Ich hoffe, das Problem lässt sich schnell lösen.

Beste Grüsse
Pablopic

Hallo Herr Haßlacher,

vielen Dank für die Beantwortung meiner Fragen.
Mahnungen sind geschrieben. Jetzt hoffe ich, dass Licht ins Dunkle kommt. Die Hausverwaltung hat auf einige meiner Fragen geantwortet. Um das ganze komplett und richtig nachzuvollziehen, fehlen mir leider noch wesentliche Informationen, so kann ich anhand der Aussagen von Miteigentümern und Mietern nur gewisse Zusammenhänge vermuten.
Mir wurde von der Verwaltung geschrieben, dass zwar etwa 5.000,- EUR Hausgeldrückstände bestehen, aber der WEG kein Schaden dadurch entsteht und dass dies halt eben das Risiko ist, wenn man eine Eigentumswohnung kauft. Eine andere Eigentümerin, die auch Fragen zwecks der Rückstände an die HVW stellte, wurde unter anderem gefragt, ob sie den kein Vertrauen an die HVW hätte, oder gar deren Job machen wolle. Die HVW ist genervt von den Eigentümern, die diesbezüglich (Fehlbeträge Hausgeld) Fragen stellen. Was die Mieterin betrifft, so hat sich bei ihr in den Jahren nichts verändert, was eine Erhöhung der Nebenkosten rechtfertigen würde. Der Makler hatte ihr die Forderung lediglich mehrmals mündlich mitgeteilt, sie sogar an der Arbeit angerufen, aber trotz ihrer Bitte, bekam sie die Forderung von ihm nicht schriftlich. Er hat sich jetzt auch nicht mehr bei ihr gemeldet. Angeblich soll dies auch der Makler sein, der uns diese 5 neue Eigentümer beschert hat, dessen Rückstände sich nach meinem derzeitigen Kenntnisstand auf etwa 5000 EUR belaufen.
Irgendwie ist das alles etwas dubios.

Beste Grüsse
Pablopic

Hallo dimager,

vielen Dank für die Beantwortung meiner Fragen.
Ja, es sieht in etwa so aus.
Mehr werde ich hoffetlich bald oder irgendwann erfahren.

Beste Grüsse
Pablopic

Hallo Uwe,

vielen Dank für die Beantwortung meiner Fragen.
Sehe es genauso wie Du. Der Verwalter gibt die Adresse des Maklers nicht heraus, es scheint ihm nicht recht, wenn die betroffenen Eigentümer miteinander reden, um Problem zu verstehen und gemeinsam zu lösen.
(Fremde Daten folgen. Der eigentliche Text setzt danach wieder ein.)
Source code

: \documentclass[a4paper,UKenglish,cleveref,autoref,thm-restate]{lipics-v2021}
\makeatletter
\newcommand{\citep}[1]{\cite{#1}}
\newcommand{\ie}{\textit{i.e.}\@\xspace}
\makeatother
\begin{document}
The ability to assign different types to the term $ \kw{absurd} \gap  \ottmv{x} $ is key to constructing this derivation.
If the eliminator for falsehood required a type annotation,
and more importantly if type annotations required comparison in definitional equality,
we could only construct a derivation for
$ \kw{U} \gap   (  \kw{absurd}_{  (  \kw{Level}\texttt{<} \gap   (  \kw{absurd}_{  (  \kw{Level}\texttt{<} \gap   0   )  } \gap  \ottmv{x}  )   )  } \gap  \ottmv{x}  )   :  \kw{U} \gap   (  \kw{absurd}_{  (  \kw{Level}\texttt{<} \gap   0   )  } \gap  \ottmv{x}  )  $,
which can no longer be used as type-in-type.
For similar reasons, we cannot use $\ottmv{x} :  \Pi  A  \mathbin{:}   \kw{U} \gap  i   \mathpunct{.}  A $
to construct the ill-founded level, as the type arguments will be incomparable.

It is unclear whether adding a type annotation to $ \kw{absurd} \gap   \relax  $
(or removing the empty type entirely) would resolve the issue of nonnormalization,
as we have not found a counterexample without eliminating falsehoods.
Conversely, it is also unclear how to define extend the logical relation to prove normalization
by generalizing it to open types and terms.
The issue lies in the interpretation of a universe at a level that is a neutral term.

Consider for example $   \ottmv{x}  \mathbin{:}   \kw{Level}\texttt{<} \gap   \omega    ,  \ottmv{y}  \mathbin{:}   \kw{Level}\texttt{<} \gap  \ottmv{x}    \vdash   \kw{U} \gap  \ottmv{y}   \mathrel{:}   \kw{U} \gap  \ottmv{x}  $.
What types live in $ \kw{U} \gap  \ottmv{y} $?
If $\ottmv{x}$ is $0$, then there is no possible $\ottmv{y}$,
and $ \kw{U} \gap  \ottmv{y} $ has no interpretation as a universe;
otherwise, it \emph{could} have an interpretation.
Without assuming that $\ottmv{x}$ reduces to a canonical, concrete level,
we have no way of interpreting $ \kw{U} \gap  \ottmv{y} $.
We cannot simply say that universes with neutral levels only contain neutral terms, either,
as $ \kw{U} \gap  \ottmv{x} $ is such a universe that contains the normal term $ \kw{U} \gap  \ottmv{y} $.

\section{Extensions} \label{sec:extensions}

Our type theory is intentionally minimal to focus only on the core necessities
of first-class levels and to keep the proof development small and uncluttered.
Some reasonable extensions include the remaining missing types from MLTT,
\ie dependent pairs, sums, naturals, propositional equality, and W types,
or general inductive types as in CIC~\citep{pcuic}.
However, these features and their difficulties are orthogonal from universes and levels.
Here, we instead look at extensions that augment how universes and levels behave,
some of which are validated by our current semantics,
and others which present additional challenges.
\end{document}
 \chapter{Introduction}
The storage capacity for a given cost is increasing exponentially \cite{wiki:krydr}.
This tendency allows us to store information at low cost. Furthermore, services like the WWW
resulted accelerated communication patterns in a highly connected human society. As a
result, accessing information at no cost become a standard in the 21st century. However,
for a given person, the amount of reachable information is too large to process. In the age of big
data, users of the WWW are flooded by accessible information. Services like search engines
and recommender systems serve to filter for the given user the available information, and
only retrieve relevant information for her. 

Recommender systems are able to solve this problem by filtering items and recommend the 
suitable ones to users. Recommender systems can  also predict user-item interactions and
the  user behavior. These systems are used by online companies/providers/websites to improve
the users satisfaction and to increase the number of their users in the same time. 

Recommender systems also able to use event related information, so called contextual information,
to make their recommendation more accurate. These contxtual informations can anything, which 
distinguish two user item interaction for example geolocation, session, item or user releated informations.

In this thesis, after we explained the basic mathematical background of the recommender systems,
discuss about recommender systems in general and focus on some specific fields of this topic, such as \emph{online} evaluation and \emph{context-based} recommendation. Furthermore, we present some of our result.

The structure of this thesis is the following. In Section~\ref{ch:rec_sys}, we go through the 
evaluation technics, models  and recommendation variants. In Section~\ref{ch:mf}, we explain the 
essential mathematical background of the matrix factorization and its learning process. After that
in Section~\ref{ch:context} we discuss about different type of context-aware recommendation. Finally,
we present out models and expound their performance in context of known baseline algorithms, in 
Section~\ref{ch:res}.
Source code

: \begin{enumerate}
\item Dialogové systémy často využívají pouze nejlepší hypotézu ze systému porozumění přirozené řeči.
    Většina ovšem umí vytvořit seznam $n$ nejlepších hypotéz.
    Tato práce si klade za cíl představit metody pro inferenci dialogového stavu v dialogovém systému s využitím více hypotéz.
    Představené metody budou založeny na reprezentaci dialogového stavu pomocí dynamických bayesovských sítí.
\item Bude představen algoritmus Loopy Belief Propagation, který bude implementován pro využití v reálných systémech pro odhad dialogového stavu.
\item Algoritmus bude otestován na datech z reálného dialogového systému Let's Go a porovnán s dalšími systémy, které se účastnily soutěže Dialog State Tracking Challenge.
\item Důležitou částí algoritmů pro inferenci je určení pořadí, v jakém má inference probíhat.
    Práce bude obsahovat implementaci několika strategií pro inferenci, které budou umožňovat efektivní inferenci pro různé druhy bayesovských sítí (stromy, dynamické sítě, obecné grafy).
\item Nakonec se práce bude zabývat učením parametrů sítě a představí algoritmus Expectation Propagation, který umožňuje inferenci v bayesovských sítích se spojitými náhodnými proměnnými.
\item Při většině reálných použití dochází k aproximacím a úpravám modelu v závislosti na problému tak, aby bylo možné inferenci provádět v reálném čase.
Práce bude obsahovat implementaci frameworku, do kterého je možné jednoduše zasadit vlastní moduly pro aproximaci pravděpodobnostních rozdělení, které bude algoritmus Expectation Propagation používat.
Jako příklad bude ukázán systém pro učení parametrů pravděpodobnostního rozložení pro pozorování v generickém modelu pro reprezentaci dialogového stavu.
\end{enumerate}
Hatte in einer anderen Angelegenheit, als eine Miteigentümerin zu einem unklaren Kostensachverhalt im Protokoll eingetragen war von ihm einen heftigen Rüffel erhalten, dass ich nicht sie zu fragen hätte, sondern gefälligst ihn. (Es wurde über eine Sonderumlage entschieden, ohne dass man genau wusste, wie hoch sie tatsächlich war. Ausserdem hatte der Hausverwalter einmal geäussert, dass eine WEG nicht zahlungsunfähig werden würde, da ja immer einer dabei ist, der bezahlt. Von woher das Geld für die ca. 5000,- EUR Rückstände genommen wird, weiss ich nicht, wurde mir auch nicht mitgeteilt. Es scheint mir alles etwas merkwürdig.

Beste Grüsse
Pablopic

Hallo Herr Mueller,

vielen Dank für die Beantwortung meiner Fragen.
Für Ihre Vermutung (Betrug in organisierter Qualität) sprechen anhand auch vergangener Ereignisse in den Jahren mit „zusammenhängenden“ Hausverwaltungen und anderen Teilnehmern, dafür zu.
Das Problem dabei ist, versuchte schon einiges aufzudecken und Licht in gewisse Ereignisse zu bringen,
wurde aber in übler Art und Weise von gewissen Personen die derartiges unterstützen, angegangen.

Beste Grüsse
Pablopic

Hallo nancy,

vielen Dank für die Beantwortung meiner Fragen.
Ja, ich gehe auch von einem Betrug aus. Doch leider weigert sich die Hausverwaltung mir den Namen des Maklers zu nennen.
Die Eigentümer sind sich nicht so grün. Sie wurden meiner Meinung nach gezielt gegeneinander ausgespielt in all den Jahren durch gewisse Personen, die Entscheidungen zu ihren Gunsten und Geldbeuteln steuerten, damit sich keine Einheit bilden lässt.
Es gibt noch mehr „Baustellen“ in dieser WEG.

Beste Grüsse
Pablopic

Hallo Herr Aubertin,

vielen Dank für die Beantwortung meiner Fragen.
Ich hoffe, das Problem lässt sich schnell lösen.